-------- Input --------

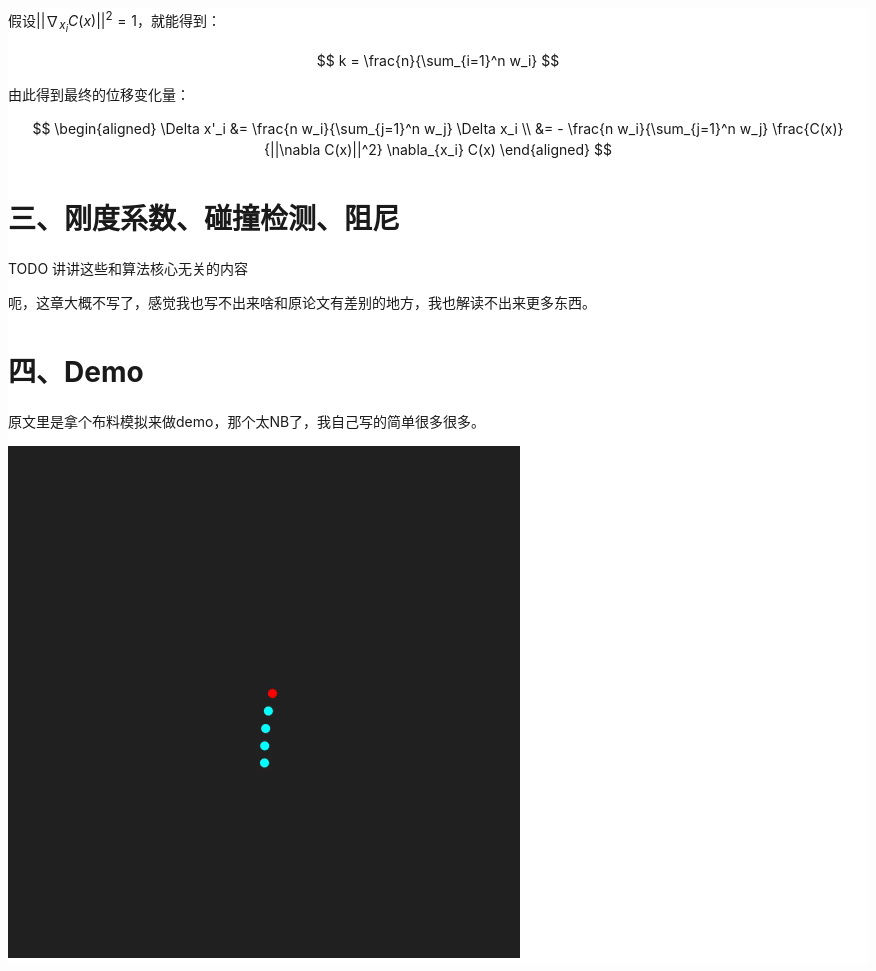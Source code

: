 假设$||\nabla_{x_i}C(x)||^2 = 1$，就能得到：

$$
    k = \frac{n}{\sum_{i=1}^n w_i}
$$

由此得到最终的位移变化量：

$$
\begin{aligned}
    \Delta x'_i &= \frac{n w_i}{\sum_{j=1}^n w_j} \Delta x_i  \\
    &= - \frac{n w_i}{\sum_{j=1}^n w_j} \frac{C(x)}{||\nabla C(x)||^2} \nabla_{x_i} C(x)
\end{aligned}
$$


# 三、刚度系数、碰撞检测、阻尼
TODO 讲讲这些和算法核心无关的内容

呃，这章大概不写了，感觉我也写不出来啥和原论文有差别的地方，我也解读不出来更多东西。


# 四、Demo
原文里是拿个布料模拟来做demo，那个太NB了，我自己写的简单很多很多。

![](simple_mass_spring.gif)
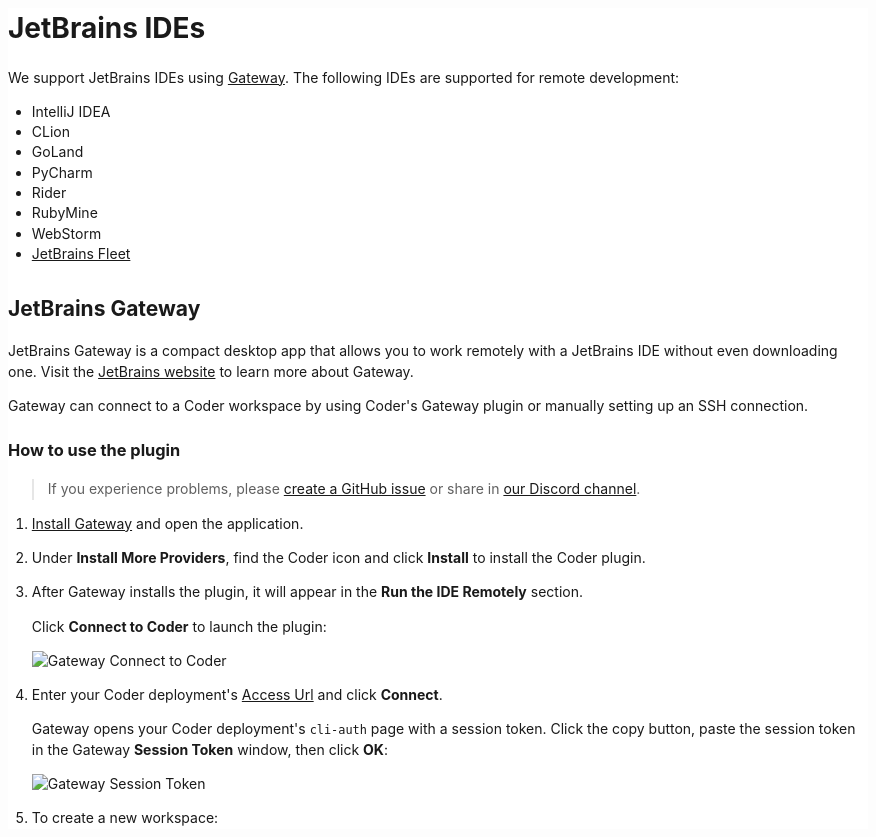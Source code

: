# JetBrains IDEs

We support JetBrains IDEs using
[Gateway](https://www.jetbrains.com/remote-development/gateway/). The following
IDEs are supported for remote development:

- IntelliJ IDEA
- CLion
- GoLand
- PyCharm
- Rider
- RubyMine
- WebStorm
- [JetBrains Fleet](#jetbrains-fleet)

## JetBrains Gateway

JetBrains Gateway is a compact desktop app that allows you to work remotely with
a JetBrains IDE without even downloading one. Visit the
[JetBrains website](https://www.jetbrains.com/remote-development/gateway/) to
learn more about Gateway.

Gateway can connect to a Coder workspace by using Coder's Gateway plugin or
manually setting up an SSH connection.

### How to use the plugin

> If you experience problems, please
> [create a GitHub issue](https://github.com/onchainengineering/hmi-computer/issues) or share in
> [our Discord channel](https://discord.gg/coder).

1. [Install Gateway](https://www.jetbrains.com/help/idea/jetbrains-gateway.html)
   and open the application.
1. Under **Install More Providers**, find the Coder icon and click **Install**
   to install the Coder plugin.
1. After Gateway installs the plugin, it will appear in the **Run the IDE
   Remotely** section.

   Click **Connect to Coder** to launch the plugin:

   ![Gateway Connect to Coder](../../images/gateway/plugin-connect-to-coder.png)

1. Enter your Coder deployment's
   [Access Url](../../admin/setup/index.md#access-url) and click **Connect**.

   Gateway opens your Coder deployment's `cli-auth` page with a session token.
   Click the copy button, paste the session token in the Gateway **Session
   Token** window, then click **OK**:

   ![Gateway Session Token](../../images/gateway/plugin-session-token.png)

1. To create a new workspace:
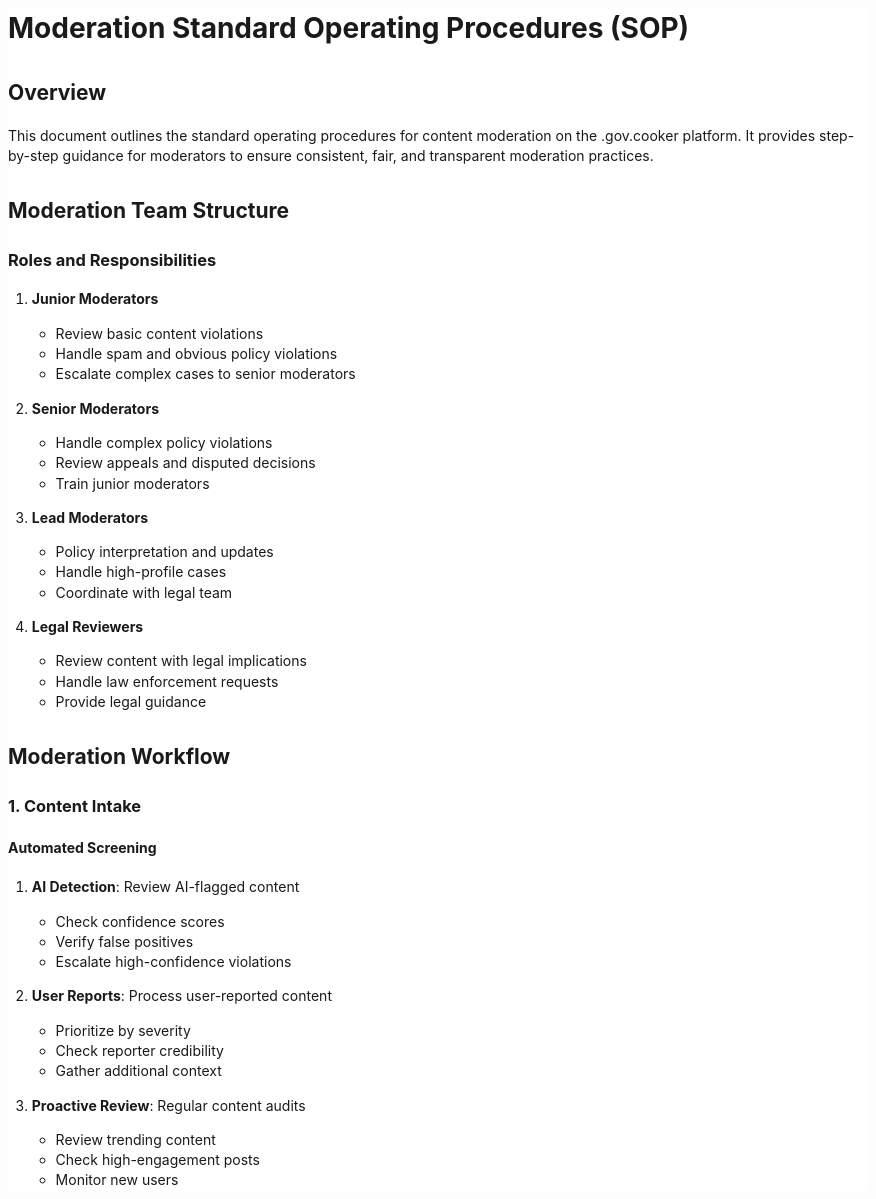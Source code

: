 # Moderation Standard Operating Procedures (SOP)

## Overview

This document outlines the standard operating procedures for content moderation on the .gov.cooker platform. It provides step-by-step guidance for moderators to ensure consistent, fair, and transparent moderation practices.

## Moderation Team Structure

### Roles and Responsibilities

1. **Junior Moderators**
   - Review basic content violations
   - Handle spam and obvious policy violations
   - Escalate complex cases to senior moderators

2. **Senior Moderators**
   - Handle complex policy violations
   - Review appeals and disputed decisions
   - Train junior moderators

3. **Lead Moderators**
   - Policy interpretation and updates
   - Handle high-profile cases
   - Coordinate with legal team

4. **Legal Reviewers**
   - Review content with legal implications
   - Handle law enforcement requests
   - Provide legal guidance

## Moderation Workflow

### 1. Content Intake

#### Automated Screening
1. **AI Detection**: Review AI-flagged content
   - Check confidence scores
   - Verify false positives
   - Escalate high-confidence violations

2. **User Reports**: Process user-reported content
   - Prioritize by severity
   - Check reporter credibility
   - Gather additional context

3. **Proactive Review**: Regular content audits
   - Review trending content
   - Check high-engagement posts
   - Monitor new users
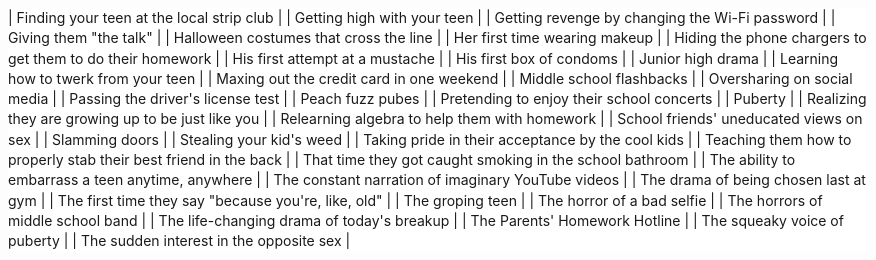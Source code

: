 | Finding your teen at the local strip club |
| Getting high with your teen |
| Getting revenge by changing the Wi-Fi password |
| Giving them "the talk" |
| Halloween costumes that cross the line |
| Her first time wearing makeup |
| Hiding the phone chargers to get them to do their homework |
| His first attempt at a mustache |
| His first box of condoms |
| Junior high drama |
| Learning how to twerk from your teen |
| Maxing out the credit card in one weekend |
| Middle school flashbacks |
| Oversharing on social media |
| Passing the driver's license test |
| Peach fuzz pubes |
| Pretending to enjoy their school concerts |
| Puberty |
| Realizing they are growing up to be just like you |
| Relearning algebra to help them with homework |
| School friends' uneducated views on sex |
| Slamming doors |
| Stealing your kid's weed |
| Taking pride in their acceptance by the cool kids |
| Teaching them how to properly stab their best friend in the back |
| That time they got caught smoking in the school bathroom |
| The ability to embarrass a teen anytime, anywhere |
| The constant narration of imaginary YouTube videos |
| The drama of being chosen last at gym |
| The first time they say "because you're, like, old" |
| The groping teen |
| The horror of a bad selfie |
| The horrors of middle school band |
| The life-changing drama of today's breakup |
| The Parents' Homework Hotline |
| The squeaky voice of puberty |
| The sudden interest in the opposite sex |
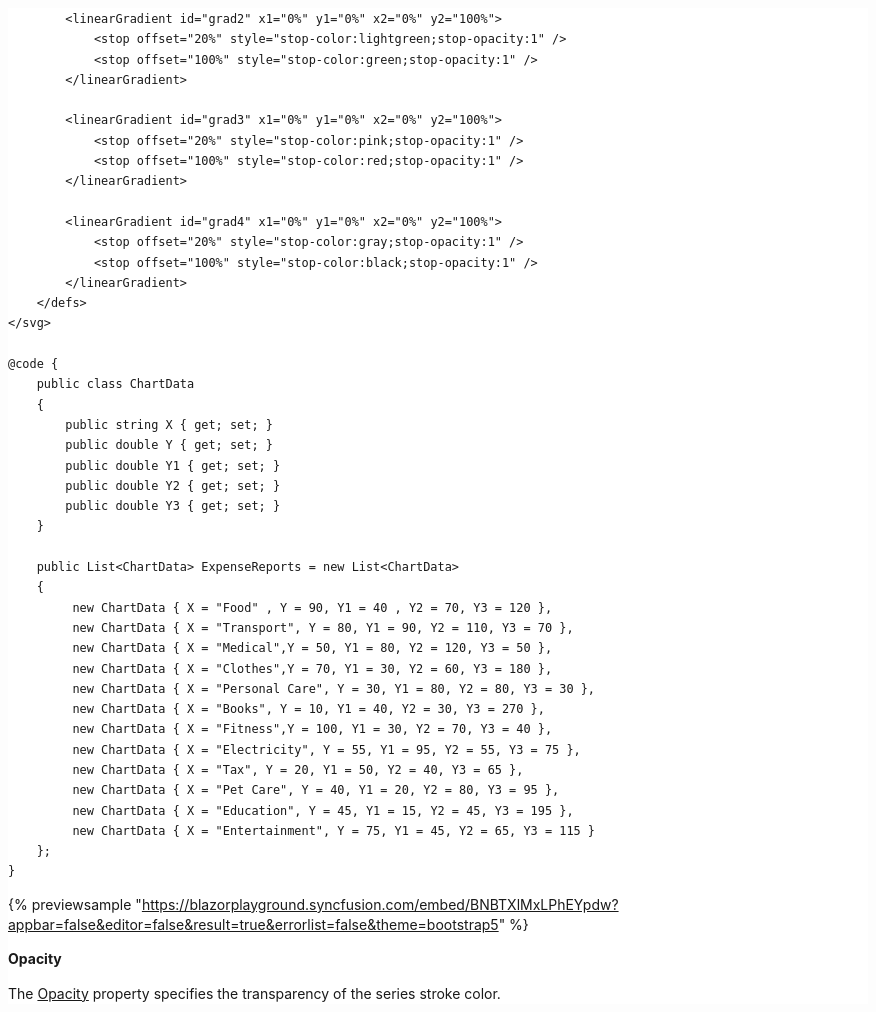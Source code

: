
```cshtml
        <linearGradient id="grad2" x1="0%" y1="0%" x2="0%" y2="100%">
            <stop offset="20%" style="stop-color:lightgreen;stop-opacity:1" />
            <stop offset="100%" style="stop-color:green;stop-opacity:1" />
        </linearGradient>

        <linearGradient id="grad3" x1="0%" y1="0%" x2="0%" y2="100%">
            <stop offset="20%" style="stop-color:pink;stop-opacity:1" />
            <stop offset="100%" style="stop-color:red;stop-opacity:1" />
        </linearGradient>

        <linearGradient id="grad4" x1="0%" y1="0%" x2="0%" y2="100%">
            <stop offset="20%" style="stop-color:gray;stop-opacity:1" />
            <stop offset="100%" style="stop-color:black;stop-opacity:1" />
        </linearGradient>
    </defs>
</svg>

@code {
    public class ChartData
    {
        public string X { get; set; }
        public double Y { get; set; }
        public double Y1 { get; set; }
        public double Y2 { get; set; }
        public double Y3 { get; set; }
    }

    public List<ChartData> ExpenseReports = new List<ChartData>
    {
         new ChartData { X = "Food" , Y = 90, Y1 = 40 , Y2 = 70, Y3 = 120 },
         new ChartData { X = "Transport", Y = 80, Y1 = 90, Y2 = 110, Y3 = 70 },
         new ChartData { X = "Medical",Y = 50, Y1 = 80, Y2 = 120, Y3 = 50 },
         new ChartData { X = "Clothes",Y = 70, Y1 = 30, Y2 = 60, Y3 = 180 },
         new ChartData { X = "Personal Care", Y = 30, Y1 = 80, Y2 = 80, Y3 = 30 },
         new ChartData { X = "Books", Y = 10, Y1 = 40, Y2 = 30, Y3 = 270 },
         new ChartData { X = "Fitness",Y = 100, Y1 = 30, Y2 = 70, Y3 = 40 },
         new ChartData { X = "Electricity", Y = 55, Y1 = 95, Y2 = 55, Y3 = 75 },
         new ChartData { X = "Tax", Y = 20, Y1 = 50, Y2 = 40, Y3 = 65 },
         new ChartData { X = "Pet Care", Y = 40, Y1 = 20, Y2 = 80, Y3 = 95 },
         new ChartData { X = "Education", Y = 45, Y1 = 15, Y2 = 45, Y3 = 195 },
         new ChartData { X = "Entertainment", Y = 75, Y1 = 45, Y2 = 65, Y3 = 115 }
    };
}

```
{% previewsample "https://blazorplayground.syncfusion.com/embed/BNBTXlMxLPhEYpdw?appbar=false&editor=false&result=true&errorlist=false&theme=bootstrap5" %}

**Opacity**

The [Opacity](https://help.syncfusion.com/cr/blazor/Syncfusion.Blazor.Charts.ChartSeries.html#Syncfusion_Blazor_Charts_ChartSeries_Opacity) property specifies the transparency of the series stroke color.
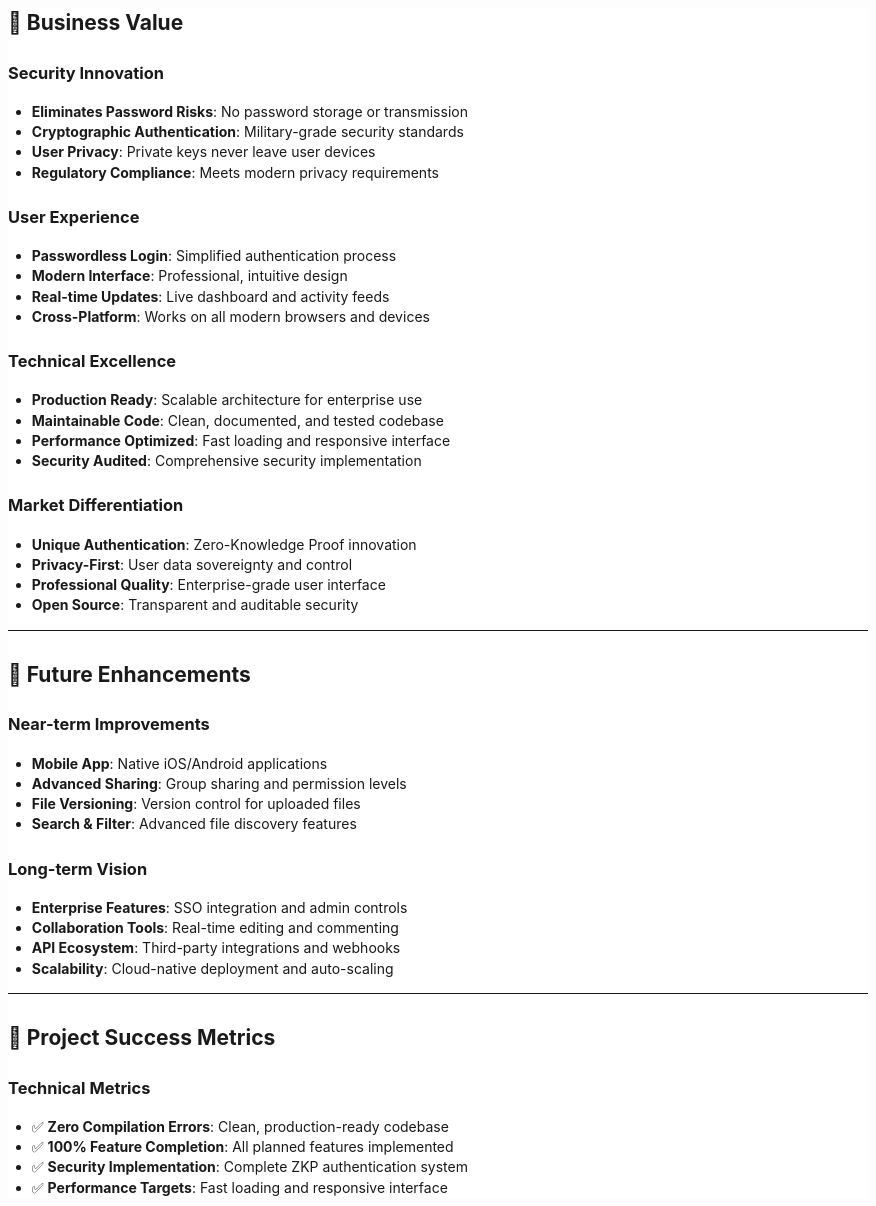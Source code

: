## 🎯 Business Value

### **Security Innovation**
- **Eliminates Password Risks**: No password storage or transmission
- **Cryptographic Authentication**: Military-grade security standards
- **User Privacy**: Private keys never leave user devices
- **Regulatory Compliance**: Meets modern privacy requirements

### **User Experience**
- **Passwordless Login**: Simplified authentication process
- **Modern Interface**: Professional, intuitive design
- **Real-time Updates**: Live dashboard and activity feeds
- **Cross-Platform**: Works on all modern browsers and devices

### **Technical Excellence**
- **Production Ready**: Scalable architecture for enterprise use
- **Maintainable Code**: Clean, documented, and tested codebase
- **Performance Optimized**: Fast loading and responsive interface
- **Security Audited**: Comprehensive security implementation

### **Market Differentiation**
- **Unique Authentication**: Zero-Knowledge Proof innovation
- **Privacy-First**: User data sovereignty and control
- **Professional Quality**: Enterprise-grade user interface
- **Open Source**: Transparent and auditable security

---

## 🚧 Future Enhancements

### **Near-term Improvements**
- **Mobile App**: Native iOS/Android applications
- **Advanced Sharing**: Group sharing and permission levels
- **File Versioning**: Version control for uploaded files
- **Search & Filter**: Advanced file discovery features

### **Long-term Vision**
- **Enterprise Features**: SSO integration and admin controls
- **Collaboration Tools**: Real-time editing and commenting
- **API Ecosystem**: Third-party integrations and webhooks
- **Scalability**: Cloud-native deployment and auto-scaling

---

## 🎉 Project Success Metrics

### **Technical Metrics**
- ✅ **Zero Compilation Errors**: Clean, production-ready codebase
- ✅ **100% Feature Completion**: All planned features implemented
- ✅ **Security Implementation**: Complete ZKP authentication system
- ✅ **Performance Targets**: Fast loading and responsive interface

--------

## Problem details
Start with the line above that contains "strip club |" and stop after the line that contains "their homework |". Output those lines exactly, and only those.

## The answer
: | Finding your teen at the local strip club |
| Getting high with your teen |
| Getting revenge by changing the Wi-Fi password |
| Giving them "the talk" |
| Halloween costumes that cross the line |
| Her first time wearing makeup |
| Hiding the phone chargers to get them to do their homework |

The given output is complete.